Source records section start
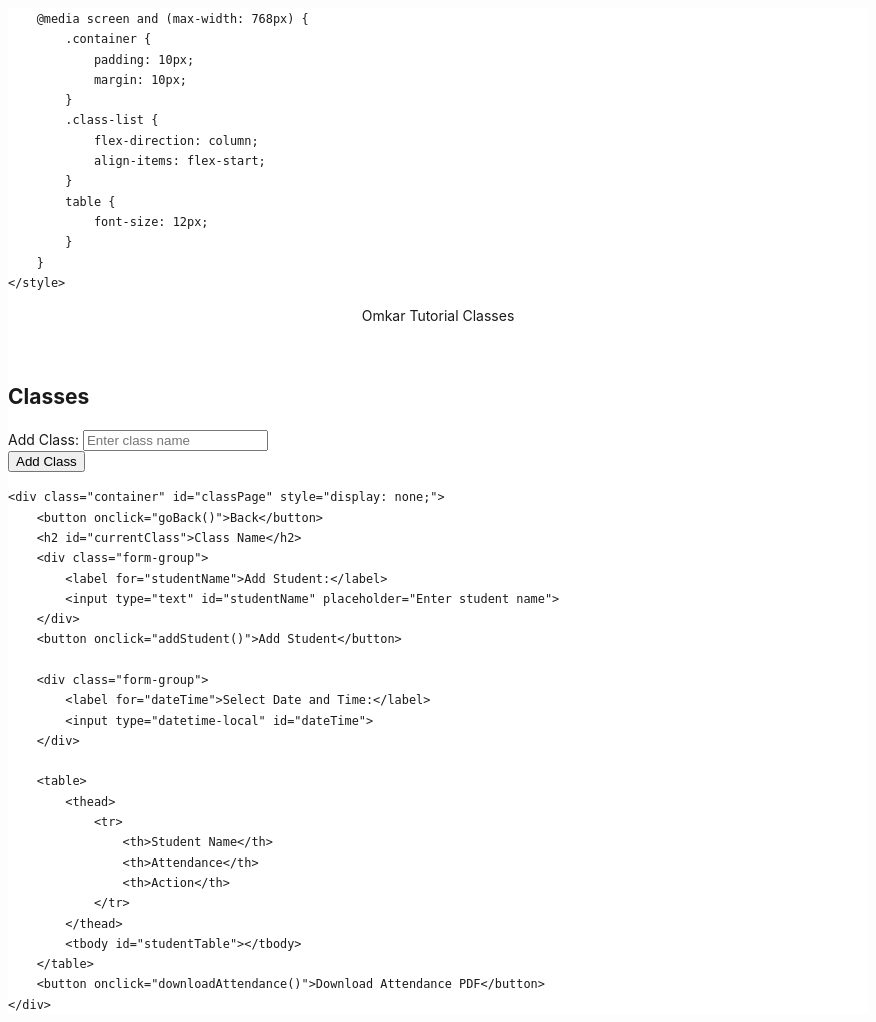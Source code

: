         @media screen and (max-width: 768px) {
            .container {
                padding: 10px;
                margin: 10px;
            }
            .class-list {
                flex-direction: column;
                align-items: flex-start;
            }
            table {
                font-size: 12px;
            }
        }
    </style>
</head>
<body>
    <header>Omkar Tutorial Classes</header>
    <div class="container" id="homePage">
        <h2>Classes</h2>
        <div class="form-group">
            <label for="className">Add Class:</label>
            <input type="text" id="className" placeholder="Enter class name">
        </div>
        <button onclick="addClass()">Add Class</button>
        <div class="class-list" id="classList"></div>
    </div>

    <div class="container" id="classPage" style="display: none;">
        <button onclick="goBack()">Back</button>
        <h2 id="currentClass">Class Name</h2>
        <div class="form-group">
            <label for="studentName">Add Student:</label>
            <input type="text" id="studentName" placeholder="Enter student name">
        </div>
        <button onclick="addStudent()">Add Student</button>

        <div class="form-group">
            <label for="dateTime">Select Date and Time:</label>
            <input type="datetime-local" id="dateTime">
        </div>

        <table>
            <thead>
                <tr>
                    <th>Student Name</th>
                    <th>Attendance</th>
                    <th>Action</th>
                </tr>
            </thead>
            <tbody id="studentTable"></tbody>
        </table>
        <button onclick="downloadAttendance()">Download Attendance PDF</button>
    </div>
Source records section end
#### What you have to do
What you give back should be exactly the lines from the one with "<th>Student Name</th>" through the final line of the listing, and no others.

#### Answer for the task
                    <th>Student Name</th>
                    <th>Attendance</th>
                    <th>Action</th>
                </tr>
            </thead>
            <tbody id="studentTable"></tbody>
        </table>
        <button onclick="downloadAttendance()">Download Attendance PDF</button>
    </div>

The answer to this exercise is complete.